I could go on about the implications of this one all day. But just picture writing your first line of code. You successfully execute it. And then when you run it again it doesn’t work. Then imagine that happening for the rest of the project.
Dev and QA rate limits. I guess you can argue that there might be some reason to set the QA rate limit far below production. But how about setting the limit at 100 days of data (not requests) per minute? This one is particularly devious. First, it sets a max limit for your development test cycles. Write some code, run a test. Wait. But what’s really effective is that it adds yet another reason that the code might fail inexplicably.

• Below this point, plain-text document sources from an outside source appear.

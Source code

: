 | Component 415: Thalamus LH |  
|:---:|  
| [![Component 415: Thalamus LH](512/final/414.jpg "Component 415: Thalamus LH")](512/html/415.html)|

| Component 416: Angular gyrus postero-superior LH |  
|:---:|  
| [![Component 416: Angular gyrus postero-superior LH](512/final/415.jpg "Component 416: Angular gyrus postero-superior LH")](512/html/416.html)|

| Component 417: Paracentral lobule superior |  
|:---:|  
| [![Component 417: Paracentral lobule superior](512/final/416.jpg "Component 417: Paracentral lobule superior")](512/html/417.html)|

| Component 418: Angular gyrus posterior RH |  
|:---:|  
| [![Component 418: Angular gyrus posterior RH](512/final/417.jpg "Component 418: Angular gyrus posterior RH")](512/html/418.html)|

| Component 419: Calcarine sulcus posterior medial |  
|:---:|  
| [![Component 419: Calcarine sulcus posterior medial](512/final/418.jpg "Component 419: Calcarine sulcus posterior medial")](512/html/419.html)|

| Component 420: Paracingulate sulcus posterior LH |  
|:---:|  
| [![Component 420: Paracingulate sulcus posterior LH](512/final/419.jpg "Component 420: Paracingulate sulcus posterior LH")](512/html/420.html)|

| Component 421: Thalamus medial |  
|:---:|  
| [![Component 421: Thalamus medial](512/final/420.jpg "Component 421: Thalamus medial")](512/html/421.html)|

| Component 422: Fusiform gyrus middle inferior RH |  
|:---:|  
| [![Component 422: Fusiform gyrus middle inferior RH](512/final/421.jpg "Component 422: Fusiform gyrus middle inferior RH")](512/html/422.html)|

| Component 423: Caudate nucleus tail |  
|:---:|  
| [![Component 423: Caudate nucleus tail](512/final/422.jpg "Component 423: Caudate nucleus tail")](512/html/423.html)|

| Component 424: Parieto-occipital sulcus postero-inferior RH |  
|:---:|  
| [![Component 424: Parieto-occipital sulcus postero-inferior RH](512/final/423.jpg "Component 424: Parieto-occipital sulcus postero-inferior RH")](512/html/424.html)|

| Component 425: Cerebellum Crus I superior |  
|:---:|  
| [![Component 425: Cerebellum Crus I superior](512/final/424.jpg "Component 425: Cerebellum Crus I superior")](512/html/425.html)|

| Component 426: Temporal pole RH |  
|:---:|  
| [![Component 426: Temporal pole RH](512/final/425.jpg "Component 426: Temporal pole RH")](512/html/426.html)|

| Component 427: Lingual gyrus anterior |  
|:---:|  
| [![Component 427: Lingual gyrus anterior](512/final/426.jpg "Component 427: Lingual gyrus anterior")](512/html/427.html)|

But the best part is that you’re trying to develop a highly scalable application, how do you even begin to test with any kind of load? Well, the simple answer is you can test in production or not at all.
Application level rate limits in PROD. The beauty of an application level rate limit is that you’re going to need a message queue. Sure, there might be other techniques, but if it’s a web app and you don’t want to have a bunch of long running threads kicking around a queue is pretty much your only bet.
They’ve thrown in other things of course, but those are hardly worth mentioning because they’re just the typical data structure challenges or poor parameterization options. Those are your everyday challenges, not the ones that will bring even the most seasoned developer to their knees.
I’ve spent a fair bit of time over the last few months trying to imagine the team behind this and their motivations. No matter how you look at it, the motivation must be to prevent usage of the API. Perhaps, they’re interfacing with a system with decades old infrastructure that falls over with the slightest disturbance. Maybe they have a lot of new developers who have written some very inefficient code, and they view the solution to that as throwing up as many road blocks as possible? Or maybe they’re just inconsiderate. Perhaps when they weight design decisions usability is rated at 0, and so all other concerns are always preeminent.
But, I think there’s another possibility. Corporations like to wall off their gardens, however in the fitness space, data portability is a selling point. So, how do you achieve both? How do you wall off your garden, but point everyone to the door? In that case this development nightmare is the whole point. And in that case, the only fool is the one earnestly and diligently trying to write code to work with it.
Avoidance-Promoting Interface
You had me at “server to server comm”, typical scenario of the “two general problem”, which is synonym to nightmare. An arch like that deserves refusal to be worked upon until it is redone to make some sense.